The 2010 report from the Office of the Legislative Auditor presents the problems inherent in the current RDF structure and financing; a summary is included in the Chamber’s Energy Background.

Business Impact

Minnesota’s nation-leading commitment to renewable energy and conservation could be an opportunity for our state, but it isn’t guaranteed to be so. If economic development promised from Minnesota’s nation-leading investment in renewable energy is jeopardized by energy costs that become uncompetitive, the policy will have failed. Many companies, including “green” companies, rely on competitively priced energy as a key factor when making decisions to build new facilities or expand existing ones.

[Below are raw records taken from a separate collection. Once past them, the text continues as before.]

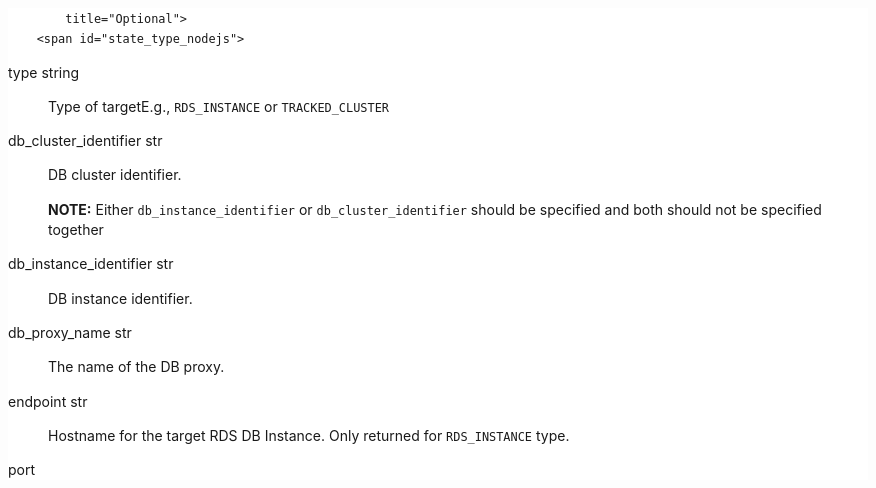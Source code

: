             title="Optional">
        <span id="state_type_nodejs">
<a data-swiftype-name="resource-property" data-swiftype-type="text" href="#state_type_nodejs" style="color: inherit; text-decoration: inherit;">type</a>
</span>
        <span class="property-indicator"></span>
        <span class="property-type">string</span>
    </dt>
    <dd><p>Type of targetE.g., <code>RDS_INSTANCE</code> or <code>TRACKED_CLUSTER</code></p>
</dd></dl>
</pulumi-choosable>
</div>

<div>
<pulumi-choosable type="language" values="python">
<dl class="resources-properties"><dt class="property-optional property-replacement"
            title="Optional">
        <span id="state_db_cluster_identifier_python">
<a data-swiftype-name="resource-property" data-swiftype-type="text" href="#state_db_cluster_identifier_python" style="color: inherit; text-decoration: inherit;">db_<wbr>cluster_<wbr>identifier</a>
</span>
        <span class="property-indicator"></span>
        <span class="property-type">str</span>
    </dt>
    <dd><p>DB cluster identifier.</p>
<p><strong>NOTE:</strong> Either <code>db_instance_identifier</code> or <code>db_cluster_identifier</code> should be specified and both should not be specified together</p>
</dd><dt class="property-optional property-replacement"
            title="Optional">
        <span id="state_db_instance_identifier_python">
<a data-swiftype-name="resource-property" data-swiftype-type="text" href="#state_db_instance_identifier_python" style="color: inherit; text-decoration: inherit;">db_<wbr>instance_<wbr>identifier</a>
</span>
        <span class="property-indicator"></span>
        <span class="property-type">str</span>
    </dt>
    <dd><p>DB instance identifier.</p>
</dd><dt class="property-optional property-replacement"
            title="Optional">
        <span id="state_db_proxy_name_python">
<a data-swiftype-name="resource-property" data-swiftype-type="text" href="#state_db_proxy_name_python" style="color: inherit; text-decoration: inherit;">db_<wbr>proxy_<wbr>name</a>
</span>
        <span class="property-indicator"></span>
        <span class="property-type">str</span>
    </dt>
    <dd><p>The name of the DB proxy.</p>
</dd><dt class="property-optional"
            title="Optional">
        <span id="state_endpoint_python">
<a data-swiftype-name="resource-property" data-swiftype-type="text" href="#state_endpoint_python" style="color: inherit; text-decoration: inherit;">endpoint</a>
</span>
        <span class="property-indicator"></span>
        <span class="property-type">str</span>
    </dt>
    <dd><p>Hostname for the target RDS DB Instance. Only returned for <code>RDS_INSTANCE</code> type.</p>
</dd><dt class="property-optional"
            title="Optional">
        <span id="state_port_python">
<a data-swiftype-name="resource-property" data-swiftype-type="text" href="#state_port_python" style="color: inherit; text-decoration: inherit;">port</a>
</span>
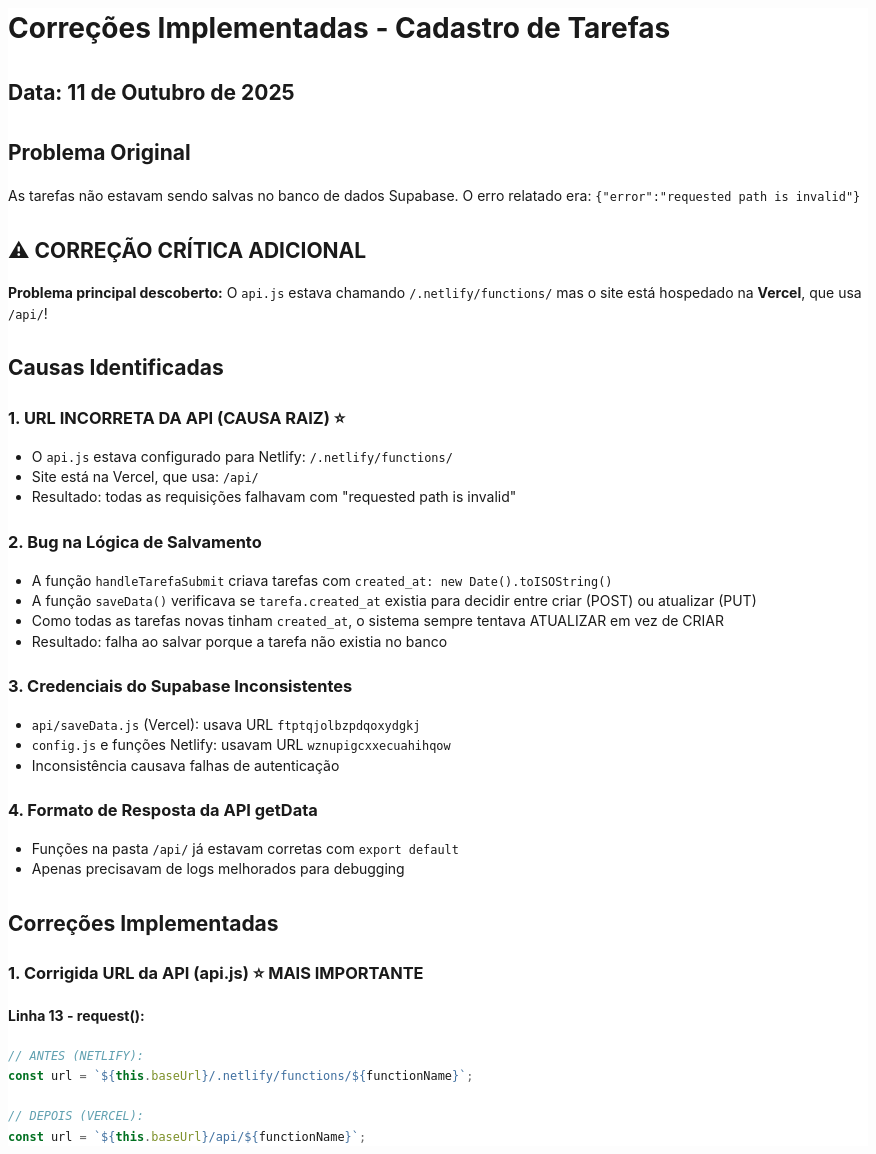 # Correções Implementadas - Cadastro de Tarefas

## Data: 11 de Outubro de 2025

## Problema Original
As tarefas não estavam sendo salvas no banco de dados Supabase. O erro relatado era: `{"error":"requested path is invalid"}`

## ⚠️ CORREÇÃO CRÍTICA ADICIONAL
**Problema principal descoberto:** O `api.js` estava chamando `/.netlify/functions/` mas o site está hospedado na **Vercel**, que usa `/api/`!

## Causas Identificadas

### 1. **URL INCORRETA DA API (CAUSA RAIZ)** ⭐
- O `api.js` estava configurado para Netlify: `/.netlify/functions/`
- Site está na Vercel, que usa: `/api/`
- Resultado: todas as requisições falhavam com "requested path is invalid"

### 2. Bug na Lógica de Salvamento
- A função `handleTarefaSubmit` criava tarefas com `created_at: new Date().toISOString()`
- A função `saveData()` verificava se `tarefa.created_at` existia para decidir entre criar (POST) ou atualizar (PUT)
- Como todas as tarefas novas tinham `created_at`, o sistema sempre tentava ATUALIZAR em vez de CRIAR
- Resultado: falha ao salvar porque a tarefa não existia no banco

### 3. Credenciais do Supabase Inconsistentes
- `api/saveData.js` (Vercel): usava URL `ftptqjolbzpdqoxydgkj`
- `config.js` e funções Netlify: usavam URL `wznupigcxxecuahihqow`
- Inconsistência causava falhas de autenticação

### 4. Formato de Resposta da API getData
- Funções na pasta `/api/` já estavam corretas com `export default`
- Apenas precisavam de logs melhorados para debugging

## Correções Implementadas

### 1. **Corrigida URL da API (api.js)** ⭐ MAIS IMPORTANTE

#### Linha 13 - request():
```javascript
// ANTES (NETLIFY):
const url = `${this.baseUrl}/.netlify/functions/${functionName}`;

// DEPOIS (VERCEL):
const url = `${this.baseUrl}/api/${functionName}`;
```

To fulfill the promise of the legislation, all parties need to carefully implement the policies to ensure that the state’s economy stands to benefit, and that well-intentioned energy policy doesn’t hinder the state’s economy. Now that the Legislature has set its long-term policy goals, stakeholders – customers, utilities, policy-makers, regulators and environmental advocates – should work together to ensure they are met at the lowest possible cost to the economy.